ACTIVITY -> The answer should be an exact repeat of the stretch of material below from the line containing "Blockchain)](https://www.chia.net/) ..." through the line containing "require an elevated".

┌──

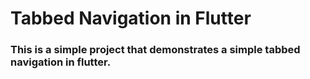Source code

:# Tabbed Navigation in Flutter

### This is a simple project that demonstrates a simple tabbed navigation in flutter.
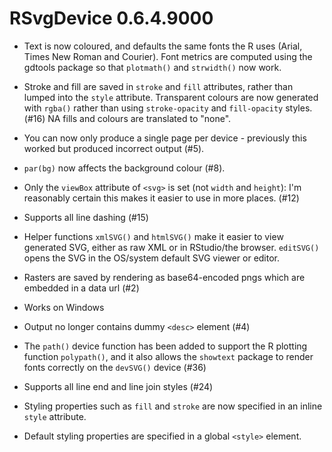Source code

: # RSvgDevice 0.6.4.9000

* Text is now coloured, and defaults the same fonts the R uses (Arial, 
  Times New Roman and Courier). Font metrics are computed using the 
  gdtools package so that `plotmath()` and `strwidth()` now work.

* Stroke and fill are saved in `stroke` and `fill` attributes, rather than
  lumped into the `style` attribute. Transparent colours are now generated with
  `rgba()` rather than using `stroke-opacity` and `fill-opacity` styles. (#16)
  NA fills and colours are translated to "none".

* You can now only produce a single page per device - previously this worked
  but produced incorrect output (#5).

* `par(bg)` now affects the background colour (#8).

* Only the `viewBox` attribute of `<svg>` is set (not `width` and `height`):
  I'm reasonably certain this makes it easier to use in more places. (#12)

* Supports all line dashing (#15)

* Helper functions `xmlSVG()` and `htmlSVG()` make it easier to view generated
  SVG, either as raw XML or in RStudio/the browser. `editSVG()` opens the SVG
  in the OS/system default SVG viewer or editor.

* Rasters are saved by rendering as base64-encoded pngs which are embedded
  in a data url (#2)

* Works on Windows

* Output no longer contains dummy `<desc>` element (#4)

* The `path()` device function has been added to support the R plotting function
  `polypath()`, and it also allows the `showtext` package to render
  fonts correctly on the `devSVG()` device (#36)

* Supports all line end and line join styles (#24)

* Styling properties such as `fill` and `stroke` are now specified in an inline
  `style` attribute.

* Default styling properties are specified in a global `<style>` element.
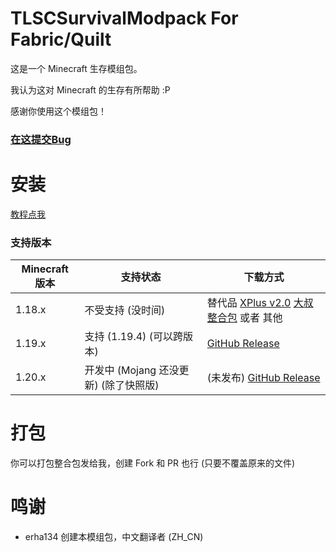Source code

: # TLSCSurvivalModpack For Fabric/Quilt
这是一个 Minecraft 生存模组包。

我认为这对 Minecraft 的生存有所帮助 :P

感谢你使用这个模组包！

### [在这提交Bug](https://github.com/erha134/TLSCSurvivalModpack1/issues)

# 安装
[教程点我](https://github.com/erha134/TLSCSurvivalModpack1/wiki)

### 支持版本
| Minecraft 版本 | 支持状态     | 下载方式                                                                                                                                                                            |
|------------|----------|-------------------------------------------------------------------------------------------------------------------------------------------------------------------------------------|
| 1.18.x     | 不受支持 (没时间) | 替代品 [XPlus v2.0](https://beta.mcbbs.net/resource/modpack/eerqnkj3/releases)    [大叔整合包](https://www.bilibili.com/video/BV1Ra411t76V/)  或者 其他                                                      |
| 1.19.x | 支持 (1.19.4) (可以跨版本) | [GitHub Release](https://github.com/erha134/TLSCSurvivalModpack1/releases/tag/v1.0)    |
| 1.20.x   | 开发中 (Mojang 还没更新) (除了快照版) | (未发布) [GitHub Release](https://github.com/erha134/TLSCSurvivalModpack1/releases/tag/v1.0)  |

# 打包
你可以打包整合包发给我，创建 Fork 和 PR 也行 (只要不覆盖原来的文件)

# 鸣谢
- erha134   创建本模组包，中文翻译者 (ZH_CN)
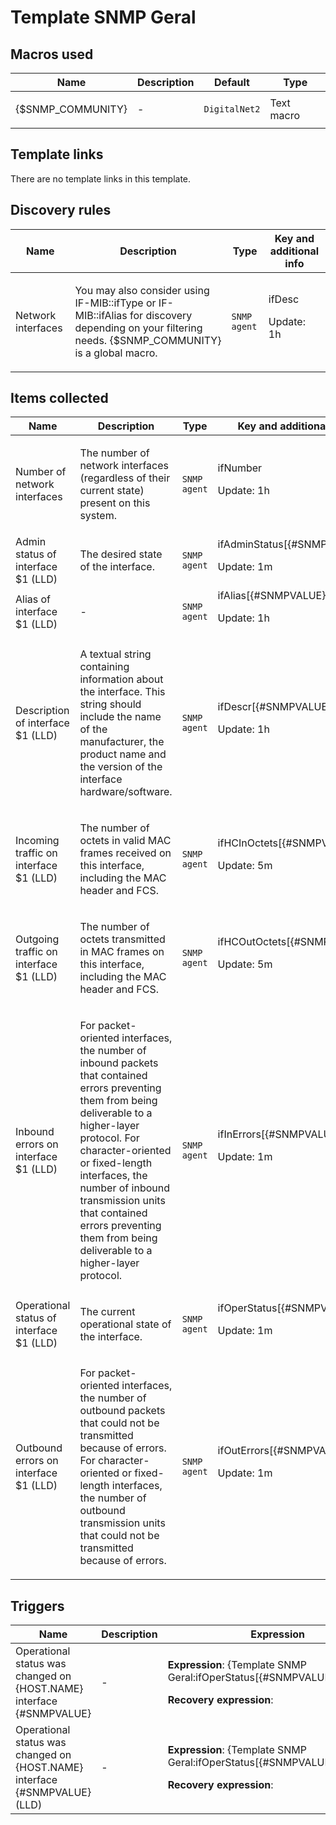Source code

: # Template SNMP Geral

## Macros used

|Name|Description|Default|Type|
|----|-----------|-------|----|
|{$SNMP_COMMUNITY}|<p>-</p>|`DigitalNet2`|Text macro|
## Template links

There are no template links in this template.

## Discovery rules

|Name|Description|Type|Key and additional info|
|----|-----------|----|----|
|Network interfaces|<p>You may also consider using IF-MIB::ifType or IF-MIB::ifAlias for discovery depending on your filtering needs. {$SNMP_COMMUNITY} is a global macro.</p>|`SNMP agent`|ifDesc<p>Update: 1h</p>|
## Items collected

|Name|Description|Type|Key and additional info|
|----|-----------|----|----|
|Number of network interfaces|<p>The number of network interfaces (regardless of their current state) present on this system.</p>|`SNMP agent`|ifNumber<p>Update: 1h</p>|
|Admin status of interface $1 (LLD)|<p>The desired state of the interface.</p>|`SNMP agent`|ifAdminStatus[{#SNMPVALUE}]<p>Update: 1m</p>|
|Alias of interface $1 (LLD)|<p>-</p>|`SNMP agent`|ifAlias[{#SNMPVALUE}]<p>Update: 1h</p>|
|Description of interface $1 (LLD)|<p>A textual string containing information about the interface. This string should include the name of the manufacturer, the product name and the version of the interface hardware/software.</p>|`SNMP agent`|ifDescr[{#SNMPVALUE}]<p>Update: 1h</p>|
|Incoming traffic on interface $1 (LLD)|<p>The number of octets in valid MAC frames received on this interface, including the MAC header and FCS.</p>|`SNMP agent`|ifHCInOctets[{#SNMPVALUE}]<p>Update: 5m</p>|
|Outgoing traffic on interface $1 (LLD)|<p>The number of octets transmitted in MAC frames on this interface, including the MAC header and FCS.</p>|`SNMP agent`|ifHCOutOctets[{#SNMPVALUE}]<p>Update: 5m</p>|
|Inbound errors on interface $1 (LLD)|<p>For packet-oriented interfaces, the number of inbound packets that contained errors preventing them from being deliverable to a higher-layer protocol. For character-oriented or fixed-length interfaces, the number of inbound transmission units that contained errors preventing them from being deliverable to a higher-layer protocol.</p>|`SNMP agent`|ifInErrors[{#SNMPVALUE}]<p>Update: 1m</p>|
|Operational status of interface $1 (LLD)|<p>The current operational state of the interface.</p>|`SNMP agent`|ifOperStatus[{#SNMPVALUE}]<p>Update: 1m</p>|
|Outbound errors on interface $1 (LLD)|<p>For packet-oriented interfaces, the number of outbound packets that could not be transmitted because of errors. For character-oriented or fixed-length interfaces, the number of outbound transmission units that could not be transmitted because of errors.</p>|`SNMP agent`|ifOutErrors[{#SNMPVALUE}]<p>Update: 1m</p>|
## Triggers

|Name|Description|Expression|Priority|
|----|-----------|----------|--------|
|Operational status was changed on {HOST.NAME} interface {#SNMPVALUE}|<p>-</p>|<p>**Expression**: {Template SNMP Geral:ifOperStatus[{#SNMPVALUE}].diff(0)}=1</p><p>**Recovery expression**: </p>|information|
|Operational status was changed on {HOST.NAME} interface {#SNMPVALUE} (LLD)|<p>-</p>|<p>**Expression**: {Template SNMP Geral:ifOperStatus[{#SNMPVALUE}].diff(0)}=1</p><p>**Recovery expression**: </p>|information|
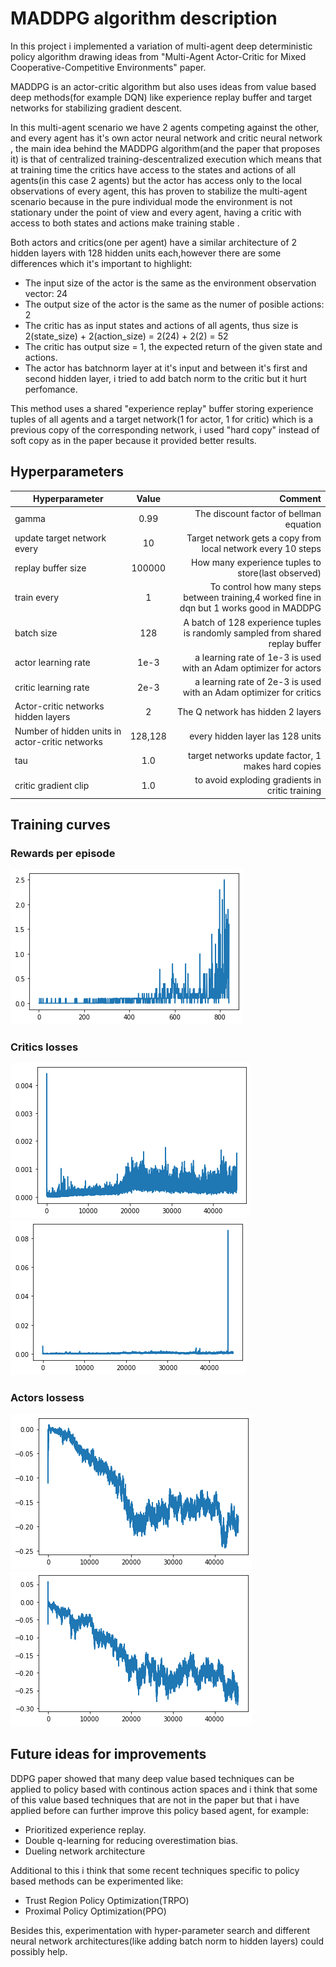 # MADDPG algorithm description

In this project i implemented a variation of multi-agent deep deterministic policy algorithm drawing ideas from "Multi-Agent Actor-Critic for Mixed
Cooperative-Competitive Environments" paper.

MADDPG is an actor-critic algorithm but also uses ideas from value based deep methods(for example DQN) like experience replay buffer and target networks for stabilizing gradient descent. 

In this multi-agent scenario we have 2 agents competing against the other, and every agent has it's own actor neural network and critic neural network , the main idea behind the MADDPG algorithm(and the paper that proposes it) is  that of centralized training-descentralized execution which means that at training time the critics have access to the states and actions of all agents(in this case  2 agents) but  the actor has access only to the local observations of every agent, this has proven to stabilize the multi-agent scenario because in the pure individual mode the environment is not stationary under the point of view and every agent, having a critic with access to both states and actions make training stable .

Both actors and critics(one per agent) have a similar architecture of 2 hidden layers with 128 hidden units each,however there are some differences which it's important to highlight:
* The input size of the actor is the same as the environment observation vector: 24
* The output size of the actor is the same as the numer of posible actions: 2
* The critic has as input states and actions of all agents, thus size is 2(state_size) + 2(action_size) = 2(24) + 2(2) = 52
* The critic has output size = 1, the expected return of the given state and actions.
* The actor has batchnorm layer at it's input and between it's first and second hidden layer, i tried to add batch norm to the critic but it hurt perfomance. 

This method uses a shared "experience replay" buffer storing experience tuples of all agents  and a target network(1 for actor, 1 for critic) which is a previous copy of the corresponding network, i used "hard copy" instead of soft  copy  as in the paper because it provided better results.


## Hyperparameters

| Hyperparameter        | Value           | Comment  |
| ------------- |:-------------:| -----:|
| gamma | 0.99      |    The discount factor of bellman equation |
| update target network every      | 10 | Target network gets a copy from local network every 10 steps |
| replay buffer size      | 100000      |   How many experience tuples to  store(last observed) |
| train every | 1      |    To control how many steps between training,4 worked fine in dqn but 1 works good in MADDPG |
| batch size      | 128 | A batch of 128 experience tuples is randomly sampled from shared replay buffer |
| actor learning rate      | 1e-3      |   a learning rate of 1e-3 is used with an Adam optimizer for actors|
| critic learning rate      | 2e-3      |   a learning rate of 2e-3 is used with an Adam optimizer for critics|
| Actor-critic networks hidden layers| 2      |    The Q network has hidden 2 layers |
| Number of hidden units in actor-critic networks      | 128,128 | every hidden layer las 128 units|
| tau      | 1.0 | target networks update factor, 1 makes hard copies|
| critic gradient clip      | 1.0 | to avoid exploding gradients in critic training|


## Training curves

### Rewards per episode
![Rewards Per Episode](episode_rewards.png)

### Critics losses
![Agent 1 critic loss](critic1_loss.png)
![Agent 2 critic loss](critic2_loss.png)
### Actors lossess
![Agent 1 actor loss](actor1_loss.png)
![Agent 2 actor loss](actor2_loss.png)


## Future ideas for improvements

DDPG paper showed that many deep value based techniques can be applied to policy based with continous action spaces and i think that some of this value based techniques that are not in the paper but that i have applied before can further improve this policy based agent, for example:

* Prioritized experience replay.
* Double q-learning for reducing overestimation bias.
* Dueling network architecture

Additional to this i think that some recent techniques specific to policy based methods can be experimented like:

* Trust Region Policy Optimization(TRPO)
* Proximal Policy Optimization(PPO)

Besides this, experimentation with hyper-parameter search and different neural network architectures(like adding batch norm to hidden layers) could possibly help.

└──
┌──

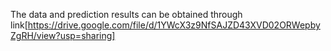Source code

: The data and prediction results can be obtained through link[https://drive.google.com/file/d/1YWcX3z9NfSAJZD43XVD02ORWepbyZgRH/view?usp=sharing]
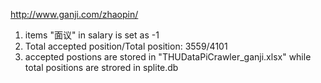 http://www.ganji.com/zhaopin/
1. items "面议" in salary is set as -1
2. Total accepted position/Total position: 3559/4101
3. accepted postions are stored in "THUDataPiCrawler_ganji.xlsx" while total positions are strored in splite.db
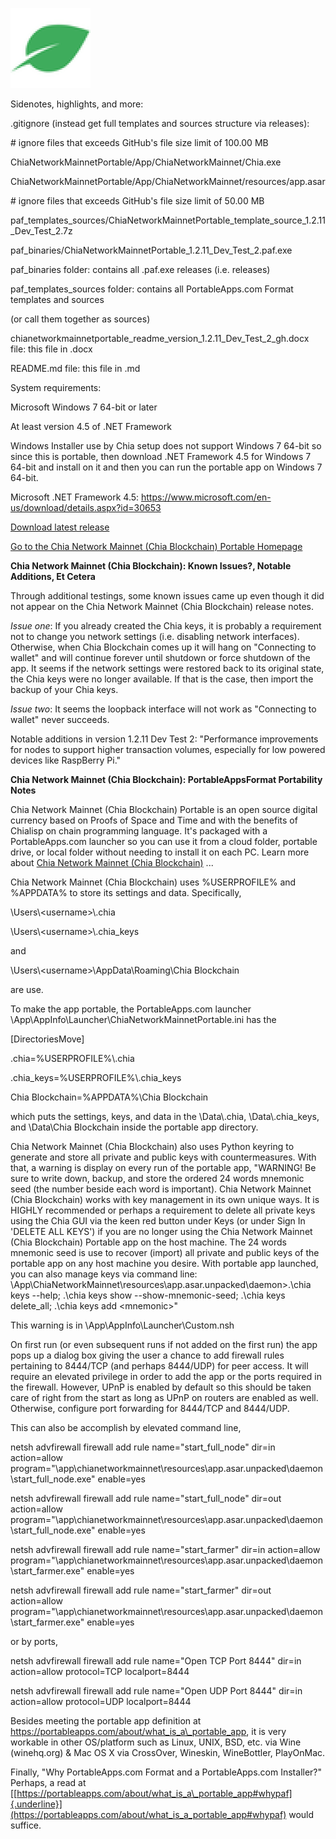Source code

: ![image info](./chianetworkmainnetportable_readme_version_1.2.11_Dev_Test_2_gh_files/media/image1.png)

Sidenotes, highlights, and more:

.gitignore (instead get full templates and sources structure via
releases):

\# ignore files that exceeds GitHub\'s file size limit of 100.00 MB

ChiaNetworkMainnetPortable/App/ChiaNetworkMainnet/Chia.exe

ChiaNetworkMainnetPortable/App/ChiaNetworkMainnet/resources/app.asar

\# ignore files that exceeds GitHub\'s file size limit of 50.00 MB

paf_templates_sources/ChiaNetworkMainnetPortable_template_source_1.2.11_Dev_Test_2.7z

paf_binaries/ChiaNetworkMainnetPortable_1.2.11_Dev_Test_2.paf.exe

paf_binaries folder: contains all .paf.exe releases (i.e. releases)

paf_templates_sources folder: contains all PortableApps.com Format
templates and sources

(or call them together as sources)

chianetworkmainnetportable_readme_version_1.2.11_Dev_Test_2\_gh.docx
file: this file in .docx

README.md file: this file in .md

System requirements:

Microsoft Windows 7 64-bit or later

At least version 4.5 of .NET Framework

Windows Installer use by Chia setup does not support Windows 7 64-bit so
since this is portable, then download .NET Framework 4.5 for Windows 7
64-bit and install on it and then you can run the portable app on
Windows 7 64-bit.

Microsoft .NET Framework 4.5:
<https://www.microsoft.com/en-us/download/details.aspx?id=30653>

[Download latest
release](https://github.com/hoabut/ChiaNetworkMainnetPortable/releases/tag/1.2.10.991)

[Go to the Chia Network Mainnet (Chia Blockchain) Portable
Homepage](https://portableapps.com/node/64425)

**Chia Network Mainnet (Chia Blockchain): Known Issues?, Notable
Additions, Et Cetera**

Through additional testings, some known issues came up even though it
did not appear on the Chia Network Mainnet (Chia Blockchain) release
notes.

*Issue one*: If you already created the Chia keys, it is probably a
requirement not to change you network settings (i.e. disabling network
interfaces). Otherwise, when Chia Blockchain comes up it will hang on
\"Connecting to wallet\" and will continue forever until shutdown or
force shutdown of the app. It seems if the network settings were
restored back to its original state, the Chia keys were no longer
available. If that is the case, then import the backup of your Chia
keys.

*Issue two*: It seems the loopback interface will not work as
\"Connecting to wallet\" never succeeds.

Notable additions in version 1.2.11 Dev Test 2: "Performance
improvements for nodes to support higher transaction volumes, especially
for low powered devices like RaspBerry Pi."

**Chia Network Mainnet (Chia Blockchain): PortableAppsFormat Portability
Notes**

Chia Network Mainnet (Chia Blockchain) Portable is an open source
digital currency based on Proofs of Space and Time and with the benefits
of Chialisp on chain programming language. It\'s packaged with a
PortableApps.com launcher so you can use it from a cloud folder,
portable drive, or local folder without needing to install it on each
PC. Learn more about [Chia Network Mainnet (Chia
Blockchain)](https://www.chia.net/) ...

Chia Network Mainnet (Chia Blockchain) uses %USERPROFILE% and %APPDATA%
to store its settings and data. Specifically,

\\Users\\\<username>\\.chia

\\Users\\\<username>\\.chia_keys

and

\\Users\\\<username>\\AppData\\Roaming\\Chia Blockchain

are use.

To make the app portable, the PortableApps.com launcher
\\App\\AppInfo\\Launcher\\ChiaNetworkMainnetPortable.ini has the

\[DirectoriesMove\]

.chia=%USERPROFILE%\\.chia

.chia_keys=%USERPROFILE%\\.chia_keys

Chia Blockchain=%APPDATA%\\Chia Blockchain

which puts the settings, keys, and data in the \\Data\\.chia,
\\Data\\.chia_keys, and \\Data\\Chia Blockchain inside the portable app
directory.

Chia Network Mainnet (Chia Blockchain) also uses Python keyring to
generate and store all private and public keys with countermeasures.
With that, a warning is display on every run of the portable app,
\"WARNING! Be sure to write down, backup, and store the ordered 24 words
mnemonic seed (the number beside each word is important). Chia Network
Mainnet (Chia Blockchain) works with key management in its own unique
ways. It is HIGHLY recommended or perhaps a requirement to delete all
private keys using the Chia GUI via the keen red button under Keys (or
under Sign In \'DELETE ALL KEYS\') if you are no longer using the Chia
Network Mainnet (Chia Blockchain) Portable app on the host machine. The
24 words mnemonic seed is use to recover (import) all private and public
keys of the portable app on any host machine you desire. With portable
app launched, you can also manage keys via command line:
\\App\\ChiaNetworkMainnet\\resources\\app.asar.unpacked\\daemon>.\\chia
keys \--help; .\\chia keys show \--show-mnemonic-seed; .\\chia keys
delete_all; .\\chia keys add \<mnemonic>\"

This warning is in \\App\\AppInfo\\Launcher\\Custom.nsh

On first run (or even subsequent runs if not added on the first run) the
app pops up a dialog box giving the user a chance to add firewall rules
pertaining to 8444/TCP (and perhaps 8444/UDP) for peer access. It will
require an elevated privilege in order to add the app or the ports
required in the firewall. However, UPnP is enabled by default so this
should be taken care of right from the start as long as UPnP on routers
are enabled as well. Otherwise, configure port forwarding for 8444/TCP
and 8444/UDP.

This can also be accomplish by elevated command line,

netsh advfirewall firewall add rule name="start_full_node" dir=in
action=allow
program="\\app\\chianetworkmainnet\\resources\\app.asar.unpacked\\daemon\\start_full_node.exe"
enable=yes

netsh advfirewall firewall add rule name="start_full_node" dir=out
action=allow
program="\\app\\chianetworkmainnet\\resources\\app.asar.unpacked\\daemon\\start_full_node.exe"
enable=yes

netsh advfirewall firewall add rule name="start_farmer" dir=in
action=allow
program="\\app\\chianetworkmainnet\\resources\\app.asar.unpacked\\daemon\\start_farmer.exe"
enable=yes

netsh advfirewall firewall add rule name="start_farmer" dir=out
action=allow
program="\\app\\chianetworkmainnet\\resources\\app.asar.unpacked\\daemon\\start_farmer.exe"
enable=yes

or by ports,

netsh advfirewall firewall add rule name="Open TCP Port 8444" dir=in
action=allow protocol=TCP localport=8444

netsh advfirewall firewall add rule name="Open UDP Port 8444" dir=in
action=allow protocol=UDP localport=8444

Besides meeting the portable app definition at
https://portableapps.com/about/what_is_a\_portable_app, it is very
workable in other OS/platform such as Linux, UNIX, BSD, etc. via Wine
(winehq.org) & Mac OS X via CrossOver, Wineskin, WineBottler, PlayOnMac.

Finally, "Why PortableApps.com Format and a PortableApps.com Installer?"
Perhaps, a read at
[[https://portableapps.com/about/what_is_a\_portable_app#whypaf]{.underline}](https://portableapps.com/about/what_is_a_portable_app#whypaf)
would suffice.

└──

WRITTEN ANSWER ->
Blockchain)](https://www.chia.net/) ...

Chia Network Mainnet (Chia Blockchain) uses %USERPROFILE% and %APPDATA%
to store its settings and data. Specifically,

\\Users\\\<username>\\.chia

\\Users\\\<username>\\.chia_keys

and

\\Users\\\<username>\\AppData\\Roaming\\Chia Blockchain

are use.

To make the app portable, the PortableApps.com launcher
\\App\\AppInfo\\Launcher\\ChiaNetworkMainnetPortable.ini has the

\[DirectoriesMove\]

.chia=%USERPROFILE%\\.chia

.chia_keys=%USERPROFILE%\\.chia_keys

Chia Blockchain=%APPDATA%\\Chia Blockchain

which puts the settings, keys, and data in the \\Data\\.chia,
\\Data\\.chia_keys, and \\Data\\Chia Blockchain inside the portable app
directory.

Chia Network Mainnet (Chia Blockchain) also uses Python keyring to
generate and store all private and public keys with countermeasures.
With that, a warning is display on every run of the portable app,
\"WARNING! Be sure to write down, backup, and store the ordered 24 words
mnemonic seed (the number beside each word is important). Chia Network
Mainnet (Chia Blockchain) works with key management in its own unique
ways. It is HIGHLY recommended or perhaps a requirement to delete all
private keys using the Chia GUI via the keen red button under Keys (or
under Sign In \'DELETE ALL KEYS\') if you are no longer using the Chia
Network Mainnet (Chia Blockchain) Portable app on the host machine. The
24 words mnemonic seed is use to recover (import) all private and public
keys of the portable app on any host machine you desire. With portable
app launched, you can also manage keys via command line:
\\App\\ChiaNetworkMainnet\\resources\\app.asar.unpacked\\daemon>.\\chia
keys \--help; .\\chia keys show \--show-mnemonic-seed; .\\chia keys
delete_all; .\\chia keys add \<mnemonic>\"

This warning is in \\App\\AppInfo\\Launcher\\Custom.nsh

On first run (or even subsequent runs if not added on the first run) the
app pops up a dialog box giving the user a chance to add firewall rules
pertaining to 8444/TCP (and perhaps 8444/UDP) for peer access. It will
require an elevated privilege in order to add the app or the ports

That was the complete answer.